**Task item**: Gather all lines in the entries below that include the word "python".

______

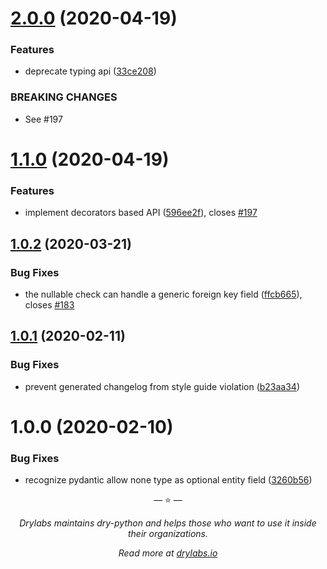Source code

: # [2.0.0](https://github.com/dry-python/mappers/compare/1.1.0...2.0.0) (2020-04-19)

### Features

- deprecate typing api ([33ce208](https://github.com/dry-python/mappers/commit/33ce20835b6d09481a5405d9e6277c3e81d8cc32))

### BREAKING CHANGES

- See #197

# [1.1.0](https://github.com/dry-python/mappers/compare/1.0.2...1.1.0) (2020-04-19)

### Features

- implement decorators based API ([596ee2f](https://github.com/dry-python/mappers/commit/596ee2f61ffff8fec341bb164bddd7843baefc33)), closes [#197](https://github.com/dry-python/mappers/issues/197)

## [1.0.2](https://github.com/dry-python/mappers/compare/1.0.1...1.0.2) (2020-03-21)

### Bug Fixes

- the nullable check can handle a generic foreign key field ([ffcb665](https://github.com/dry-python/mappers/commit/ffcb66510de2e617be674c2c0cd7c04b6ec568eb)), closes [#183](https://github.com/dry-python/mappers/issues/183)

## [1.0.1](https://github.com/dry-python/mappers/compare/1.0.0...1.0.1) (2020-02-11)

### Bug Fixes

- prevent generated changelog from style guide violation ([b23aa34](https://github.com/dry-python/mappers/commit/b23aa34ad22c9b9cbb0a874bd4fd9a939049f34f))

# 1.0.0 (2020-02-10)

### Bug Fixes

- recognize pydantic allow none type as optional entity field ([3260b56](https://github.com/dry-python/mappers/commit/3260b5603e1f009de3cde6c0e3025f72624d078e))

<p align="center">&mdash; ⭐️ &mdash;</p>
<p align="center"><i>Drylabs maintains dry-python and helps those who want to use it inside their organizations.</i></p>
<p align="center"><i>Read more at <a href="https://drylabs.io">drylabs.io</a></i></p>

______

**Solved exercise**:
: # [2.0.0](https://github.com/dry-python/mappers/compare/1.1.0...2.0.0) (2020-04-19)
- deprecate typing api ([33ce208](https://github.com/dry-python/mappers/commit/33ce20835b6d09481a5405d9e6277c3e81d8cc32))
# [1.1.0](https://github.com/dry-python/mappers/compare/1.0.2...1.1.0) (2020-04-19)
- implement decorators based API ([596ee2f](https://github.com/dry-python/mappers/commit/596ee2f61ffff8fec341bb164bddd7843baefc33)), closes [#197](https://github.com/dry-python/mappers/issues/197)
## [1.0.2](https://github.com/dry-python/mappers/compare/1.0.1...1.0.2) (2020-03-21)
- the nullable check can handle a generic foreign key field ([ffcb665](https://github.com/dry-python/mappers/commit/ffcb66510de2e617be674c2c0cd7c04b6ec568eb)), closes [#183](https://github.com/dry-python/mappers/issues/183)
## [1.0.1](https://github.com/dry-python/mappers/compare/1.0.0...1.0.1) (2020-02-11)
- prevent generated changelog from style guide violation ([b23aa34](https://github.com/dry-python/mappers/commit/b23aa34ad22c9b9cbb0a874bd4fd9a939049f34f))
- recognize pydantic allow none type as optional entity field ([3260b56](https://github.com/dry-python/mappers/commit/3260b5603e1f009de3cde6c0e3025f72624d078e))
<p align="center"><i>Drylabs maintains dry-python and helps those who want to use it inside their organizations.</i></p>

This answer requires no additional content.